Top of Exercise data
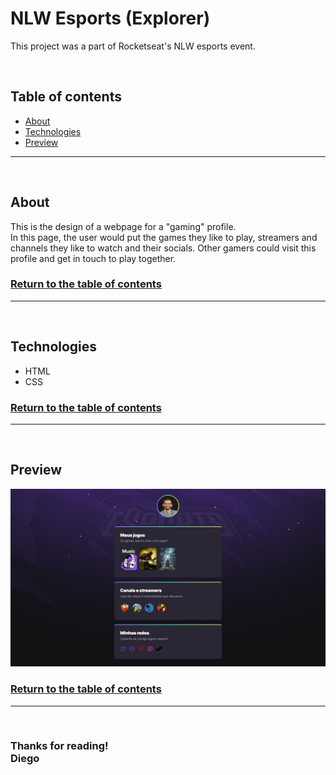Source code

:# **NLW Esports (Explorer)**
This project was a part of Rocketseat's NLW esports event.

</br>

## Table of contents
- [About](#about)
- [Technologies](#technologies)
- [Preview](#preview)

---
</br>

## About
This is the design of a webpage for a "gaming" profile. </br> 
In this page, the user would put the games they like to play, streamers and channels they like to watch and their socials. Other gamers could visit this profile and get in touch to play together.

### [Return to the table of contents](#table-of-contents)

---
</br>

## Technologies
- HTML
- CSS

### [Return to the table of contents](#table-of-contents)

---
</br>

## Preview
![preview](./assets/preview.png)

### [Return to the table of contents](#table-of-contents)

---
</br>

### **Thanks for reading!**</br>Diego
Bottom of Exercise data
To do: Without any pictures, output the entries above exactly as they appear.

Output for this task:
Source code

:# **NLW Esports (Explorer)**
This project was a part of Rocketseat's NLW esports event.

</br>

## Table of contents
- [About](#about)
- [Technologies](#technologies)
- [Preview](#preview)

---
</br>

## About
This is the design of a webpage for a "gaming" profile. </br> 
In this page, the user would put the games they like to play, streamers and channels they like to watch and their socials. Other gamers could visit this profile and get in touch to play together.

### [Return to the table of contents](#table-of-contents)

---
</br>

## Technologies
- HTML
- CSS

### [Return to the table of contents](#table-of-contents)

---
</br>

## Preview
![preview](./assets/preview.png)

### [Return to the table of contents](#table-of-contents)

---
</br>

### **Thanks for reading!**</br>Diego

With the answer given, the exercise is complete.